Il cast è sorprendentemente variegato e valido, supportato da costumi ben studiati e da un'analisi storica del territorio che risulta perlomeno verosimile e coerente. La peculiare struttura narrativa su cui poggia Gorchlach ha portato altresì a promuovere a protagonisti molti personaggi ai quali solitamente verrebbe relegato un ruolo puramente secondario, se non direttamente quello di comparsa. Tra i nomi più noti risaltano sicuramente quelli di Sergio Muniz, di Roberto Accornero e di Andrea Damarco i cui ruoli, avrete notato, non sono stati in alcun modo menzionati nella sinossi.

Queste celebrità, nonostante interpretino anche ruoli interessanti e d'intrattenimento, non riescono ora come ora a inserirsi nel filone narrativo, offrendo elementi di colore che tuttavia non fanno progredire attivamente la trama. In altre parole: sembra quasi che sia stato fornito spazio a certi personaggi più in favore dei grandi nomi che vi sono dietro che nell'ottica di tessere un solido intreccio.

La cassola o l'étola – Struttura

Tenendo in considerazione il breve minutaggio dell'episodio, la decisione del sondare quattro diversi filoni temporali risulta ardita e non completamente appagante. Molti sono i dettagli solamente suggeriti che sembrerebbero sposarsi a elementi ancora inesplorati, ma nella parziale sterilità della puntata pilota questi indizi finiscono con lo stonare come bizzarrie, soprattutto ora che siamo ben abituati alle ambigue raffinatezze delle narrative televisive d'oltreoceano (basti pensare a Westworld).

Che il professor Corsaris si gratti patologicamente un occhio non è un problema, che una comparsa lo faccia notare con fare esplicito è molesto, che la cosa non conduca a nessuna conclusione è irritante. Grazie al cielo queste dinamiche sono estremamente rare, ma proprio per questo quando si presentano si stagliano in tutta la loro mole.

Oeuf d'une heure, pain d'un jour, vin d'un an – Comparto tecnico

Oltre ai già osannati costumi va fatto un plauso anche alla fotografia di Dario Corno.

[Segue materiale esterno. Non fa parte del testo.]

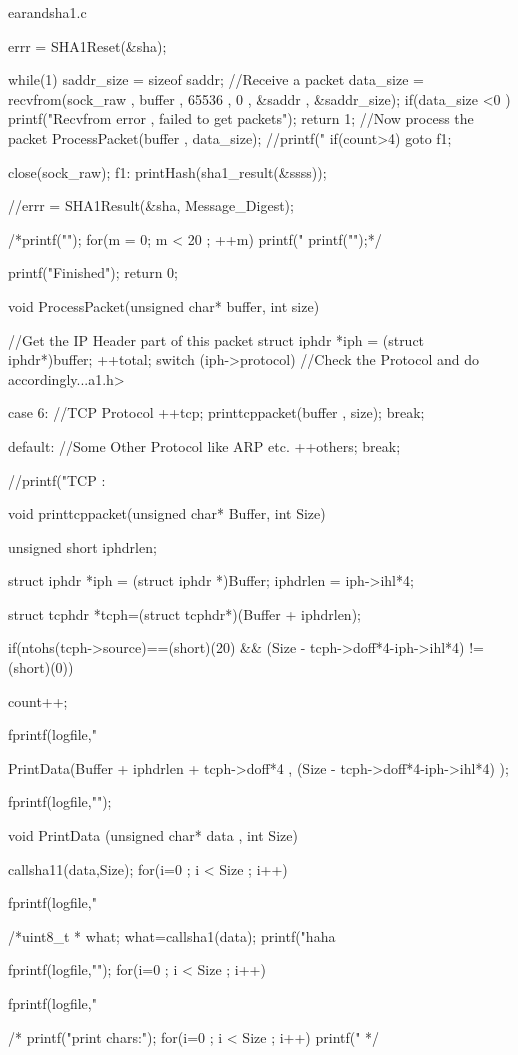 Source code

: \begin{chunk}{earandsha1.c}
{ 	errr = SHA1Reset(&sha);


    while(1)
    {
        saddr_size = sizeof saddr;
        //Receive a packet
        data_size = recvfrom(sock_raw , buffer , 65536 , 0 , &saddr , &saddr_size);
        if(data_size <0 )
        {
            printf("Recvfrom error , failed to get packets\n");
            return 1;
        }
        //Now process the packet
        ProcessPacket(buffer , data_size);
	//printf("%
	if(count>4) goto f1;
    }

    close(sock_raw);
f1:
printHash(sha1_result(&ssss));


//errr = SHA1Result(&sha, Message_Digest);

      /*printf("\n");
      for(m = 0; m < 20 ; ++m) {
        printf("%
      }
      printf("\n");*/

    printf("Finished\n");
    return 0;
}

void ProcessPacket(unsigned char* buffer, int size)
{
    //Get the IP Header part of this packet
    struct iphdr *iph = (struct iphdr*)buffer;
    ++total;
    switch (iph->protocol) //Check the Protocol and do accordingly...a1.h>

    { 
        case 6:  //TCP Protocol
            ++tcp;
            printtcppacket(buffer , size);
            break;
         
        default: //Some Other Protocol like ARP etc.
            ++others;
            break;
    }
    //printf("TCP : %
}

void printtcppacket(unsigned char* Buffer, int Size)
{
    unsigned short iphdrlen;
     
    struct iphdr *iph = (struct iphdr *)Buffer;
    iphdrlen = iph->ihl*4;
     
    struct tcphdr *tcph=(struct tcphdr*)(Buffer + iphdrlen);
             

    if(ntohs(tcph->source)==(short)(20) && (Size - tcph->doff*4-iph->ihl*4) != (short)(0)) {

	count++;

        fprintf(logfile,"%
         
        PrintData(Buffer + iphdrlen + tcph->doff*4 , (Size - tcph->doff*4-iph->ihl*4) );
                         
        fprintf(logfile,"\n");
    }
}
 
void PrintData (unsigned char* data , int Size)
{
  callsha11(data,Size);
    for(i=0 ; i < Size ; i++)
    {
        fprintf(logfile,"%


	/*uint8_t * what;
	what=callsha1(data);
	printf("haha%
    }
fprintf(logfile,"\n");
	for(i=0 ; i < Size ; i++)
    {
        fprintf(logfile,"%

    }
/*
   printf("print chars:\n");
for(i=0 ; i < Size ; i++)
    {
printf("%
}*/
}

\end{chunk}

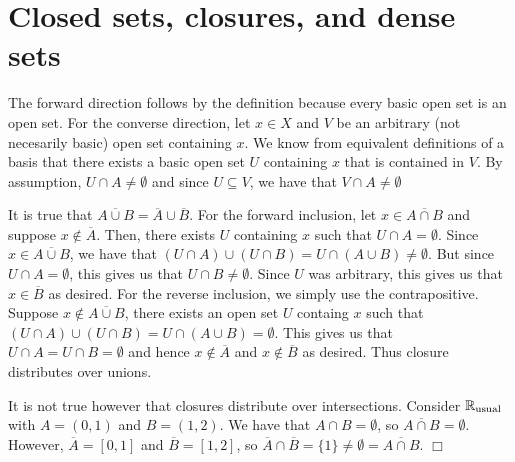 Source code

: \documentclass{article}
\begin{document}
\section{Closed sets, closures, and dense sets}

 {
    The forward direction follows by the definition because every basic open set is an open set. For the converse direction, let $x\in X$ and $V$ be an arbitrary (not necesarily basic) open set containing $x$. We know from equivalent definitions of a basis that there exists a basic open set $U$ containing $x$ that is contained in $V$. By assumption, $U\cap A\neq \emptyset$ and since $U\subseteq V$, we have that $V\cap A\neq \emptyset$
}

 {
    It is true that $\overline{A\cup B} = \overline{A}\cup \overline{B}$. For the forward inclusion, let $x\in \overline{A\cap B}$ and suppose $x\not\in \overline{A}$. Then, there exists $U$ containing $x$ such that $U\cap A = \emptyset$. Since $x\in \overline{A\cup B}$, we have that $(U\cap A)\cup (U\cap B) = U\cap (A\cup B) \neq \emptyset$. But since $U\cap A = \emptyset$, this gives us that $U\cap B \neq \emptyset$. Since $U$ was arbitrary, this gives us that $x\in \overline{B}$ as desired. For the reverse inclusion, we simply use the contrapositive. Suppose $x\not\in \overline{A\cup B}$, there exists an open set $U$ containg $x$ such that $(U\cap A)\cup (U\cap B) =  U\cap (A\cup B) = \emptyset$. This gives us that $U\cap A = U\cap B = \emptyset$ and hence $x\not \in \overline{A}$ and $x\not\in \overline{B}$ as desired. Thus closure distributes over unions.

    It is not true however that closures distribute over intersections. Consider $\mathbb{R}_{\text{usual}}$ with $A = (0,1)$ and $B = (1,2)$. We have that $A\cap B = \emptyset$, so $\overline{A\cap B} = \emptyset$. However, $\overline{A} = [0,1]$ and $\overline{B} = [1,2]$, so $\overline{A}\cap \overline{B} = \{1\}\neq \emptyset = \overline{A\cap B}$. $\Box$
}
\end{document}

Il suo occhio, affiancato a quello di Fabio Cento, ha garantito una serie di inquadrature che rispettano l'immaginario a cui si voleva attingere. Le occasionali cadute di stile sono facilmente attribuibili alla povertà di alcuni set o a evidenti limitatezze nei tempi, mentre le scene che hanno avuto la fortuna di arricchirsi di dettagli risaltano sia per qualità della composizione che per un felice altalenarsi dei tagli di campi e controcampi.

Tra le altre piccole scelte vittoriose figura l'utilizzo dei droni per alcune vedute aeree. Schivato il pericolo dell'affidarsi a macchinari fastidiosamente traballanti, la produzione è riuscita a scomodare specialisti che sono stati in grado di garantire movimenti di camera dinamici di sicuro effetto, il tutto senza scadere nell'infantile tentazione di abusare di questo escamotage filmico.

Travail bien invionnà l'est metsà travonnà – Conclusioni

Come episodio pilota, Gorchlach fa molti passi falsi. A partire dal titolo, complesso al punto che il pubblico si lamenta di non riuscire a pronunciarne il nome, vi sono molti piccoli attriti che complicano la vendibilità del prodotto. Quello che ne risulta non è tanto un'atmosfera pregnante quanto un insieme di idee allo stato embrionale ma pronte per crescere ed esplodere.

Il difetto principale della singola puntata è anche la forza di quella che potrebbe divenire una serie. Certo nel caso sarebbe necessario lavorare duramente per dare un'eleganza al copione, rendendo appetibile al pubblico una tematica poco considerata qual è il mito della Val d'Aosta e garantendo un'immersione cronologica che non necessiti di continue didascalie per essere fruita.